Washington’s top lawyer has asked a court to stop Albertsons from paying investors a $4 billion dividend due before the grocer’s proposed merger with rival Kroger.
The lawsuit, filed Tuesday by state Attorney General Bob Ferguson, is among the first targeting the proposed merger, which would combine the two largest grocers operating in Washington into one company.
But at least one legal expert is skeptical that the state has the power to block payment.
In the lawsuit, which was filed in King County Superior Court, Ferguson argues that a $4 billion dividend would undermine Albertsons’ ability to keep its stores open for the years it likely would take to complete. the merger of more than 20 billion dollars. The attorney general’s office also requested a temporary restraining order to block payment of the dividend, which Albertsons expects to complete on Monday, until the lawsuit is resolved.
“Dispensing $4 billion before regulators can do their job and review the proposed merger will weaken Albertsons’ ability to continue as a business and compete,” Ferguson said in a statement Tuesday.
Concerns about potential store closings are particularly acute in Seattle and across Washington, where Albertsons, owner of Safeway, and Kroger, owner of QFC and Fred Meyer, are two of the biggest players in local grocery markets.
To get its merger approved, Kroger and Albertsons must sell hundreds of competing locations with too much market overlap to a competitor. This process, known as divestment, could affect many stores in Washington.
In the greater Seattle area alone, Kroger and Albertsons each have around 80 locations, according to company data, and often appear to be each other’s biggest local competitors.
Some critics worry that a cash-strapped Albertsons may be unable to sustain its divested locations long enough to be purchased by a competitor.
In Tuesday’s statement, the attorney general warns that paying the dividend “could diminish Albertsons’ ability to track inventory orders, forcing customers to travel to other grocery stores” and “could also impact on employee hours.
The dividend and merger are opposed by United Food & Commercial Workers Local 3000, which represents nearly 26,000 workers at 265 Kroger and Albertsons locations in Washington.
The merger has also raised concerns among Seattle-area shoppers, who fear some divested stores may eventually close, as happened after the 2015 merger between Albertsons and Safeway.
Ferguson’s office said Kroger and Albertsons violated state antitrust laws and consumer protection law.
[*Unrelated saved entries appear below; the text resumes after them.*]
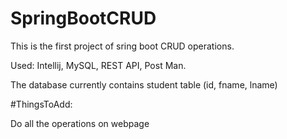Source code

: # SpringBootCRUD

This is the first project of sring boot CRUD operations.

Used: Intellij, MySQL, REST API, Post Man.

The database currently contains student table (id, fname, lname)

#ThingsToAdd:

Do all the operations on webpage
The company also claimed that the dividend was expected before the start of merger talks with Kroger, according to media reports. This appears to contradict previous statements from Albertsons and Kroger that the dividend was tied to the proposed merger.
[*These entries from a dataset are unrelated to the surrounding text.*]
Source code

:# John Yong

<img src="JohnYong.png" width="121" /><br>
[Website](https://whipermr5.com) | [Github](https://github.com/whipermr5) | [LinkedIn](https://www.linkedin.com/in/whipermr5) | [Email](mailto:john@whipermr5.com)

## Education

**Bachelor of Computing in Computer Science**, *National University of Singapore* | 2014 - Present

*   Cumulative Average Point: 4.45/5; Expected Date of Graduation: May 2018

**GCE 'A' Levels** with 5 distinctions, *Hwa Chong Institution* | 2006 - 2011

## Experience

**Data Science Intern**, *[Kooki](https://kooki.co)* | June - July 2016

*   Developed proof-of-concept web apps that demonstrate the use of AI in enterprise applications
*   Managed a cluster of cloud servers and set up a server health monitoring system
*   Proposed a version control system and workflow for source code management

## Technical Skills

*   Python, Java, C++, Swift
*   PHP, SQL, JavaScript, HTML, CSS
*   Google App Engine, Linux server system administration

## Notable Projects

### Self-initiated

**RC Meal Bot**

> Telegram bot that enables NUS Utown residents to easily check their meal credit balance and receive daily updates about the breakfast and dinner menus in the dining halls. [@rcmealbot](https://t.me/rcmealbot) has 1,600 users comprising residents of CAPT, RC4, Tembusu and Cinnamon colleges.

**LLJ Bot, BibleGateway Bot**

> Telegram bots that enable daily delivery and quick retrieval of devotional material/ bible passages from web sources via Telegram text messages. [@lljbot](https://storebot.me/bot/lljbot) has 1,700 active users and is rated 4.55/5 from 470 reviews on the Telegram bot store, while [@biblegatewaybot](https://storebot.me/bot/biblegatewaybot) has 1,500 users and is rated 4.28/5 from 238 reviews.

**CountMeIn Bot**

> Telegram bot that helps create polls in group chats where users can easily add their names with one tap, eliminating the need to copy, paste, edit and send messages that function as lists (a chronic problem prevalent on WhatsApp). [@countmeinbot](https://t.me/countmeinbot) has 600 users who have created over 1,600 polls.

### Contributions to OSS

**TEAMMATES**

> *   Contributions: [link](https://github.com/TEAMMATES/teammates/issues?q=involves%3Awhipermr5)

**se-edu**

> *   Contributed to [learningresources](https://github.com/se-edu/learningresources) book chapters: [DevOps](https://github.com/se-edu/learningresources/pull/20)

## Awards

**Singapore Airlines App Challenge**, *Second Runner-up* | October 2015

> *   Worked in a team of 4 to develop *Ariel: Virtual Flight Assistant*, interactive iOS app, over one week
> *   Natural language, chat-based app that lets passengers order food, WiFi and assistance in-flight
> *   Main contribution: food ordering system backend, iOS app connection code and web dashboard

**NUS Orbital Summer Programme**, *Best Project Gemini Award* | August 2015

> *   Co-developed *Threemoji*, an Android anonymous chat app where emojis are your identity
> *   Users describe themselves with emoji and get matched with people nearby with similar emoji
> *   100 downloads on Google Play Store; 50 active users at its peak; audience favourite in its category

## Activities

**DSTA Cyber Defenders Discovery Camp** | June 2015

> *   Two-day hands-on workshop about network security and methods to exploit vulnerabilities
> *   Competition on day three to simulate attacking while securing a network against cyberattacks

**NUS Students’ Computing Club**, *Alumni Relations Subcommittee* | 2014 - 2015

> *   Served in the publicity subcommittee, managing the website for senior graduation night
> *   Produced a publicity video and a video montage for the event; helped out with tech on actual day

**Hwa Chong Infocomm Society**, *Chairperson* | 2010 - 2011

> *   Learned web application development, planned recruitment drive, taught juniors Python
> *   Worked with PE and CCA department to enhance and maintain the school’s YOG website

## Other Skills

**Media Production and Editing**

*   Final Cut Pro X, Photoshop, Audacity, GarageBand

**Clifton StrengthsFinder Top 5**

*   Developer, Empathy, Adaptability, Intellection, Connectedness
The lawsuit, which was filed Tuesday afternoon in King County Superior Court, is the latest mess against a controversial merger that has drawn fire from regulators, unions and buyers.
Last week, Ferguson co-signed a letter from five other attorneys general threatening to sue Albertsons if the retailer did not defer the dividend payment.
According to the lawsuit, Albertsons expects to cover the $4 billion amount using $2.5 billion in cash and an additional $1.5 billion in loans.
Albertsons needs $10 billion to operate over the next year, according to the suit, which argues that a $4 billion payout “will cripple Albertsons’ ability to operate its stores and compete meaningfully.” Kroger during the period before the agreement is concluded and will leave it in a weakened state if the agreement subsequently collapses.
The lawsuit argues that a similar crisis followed the Albertsons-Safeway merger in 2015: the divested stores were sold to Haggen, a local retailer, but Haggen’s cash reserves were so depleted by a dividend payment to his own private equity firm owner Haggen was ultimately unable to operate the stores, many of which were eventually acquired by Albertsons. Nine of the divested sites are no longer supermarkets, according to the suit.
“The parallels … are unsettling,” the lawsuit continues. “Albertsons says it will be sufficiently capitalized to pay the special dividend, but there is every reason to suspect that – two years from now – Albertsons will be…arguing to federal and state antitrust authorities that it is better to allow Kroger to buy its remaining assets because it’s a failing business.
So far, Washington appears to be the only state to follow through on a threat of legal action to stop the dividend.
And the effectiveness of that threat is far from clear, says attorney Douglas Ross, an antitrust expert at the University of Washington School of Law.
Ross agrees that a dividend payment may ultimately be relevant as federal and state antitrust regulators review the proposed merger to determine whether it hurts competition in the local grocery store.
But Ross is skeptical that Washington has the power to stop the dividend now, before that review, simply on the grounds that the payment itself could ultimately make the merger anti-competitive.
” Is the [retailers] to decide how they want to conduct themselves in order to bring their merger to fruition,” Ross said. “And if they do something that, in retrospect, could be considered stupid, that’s their business. The state has no right to stop them from doing something stupid.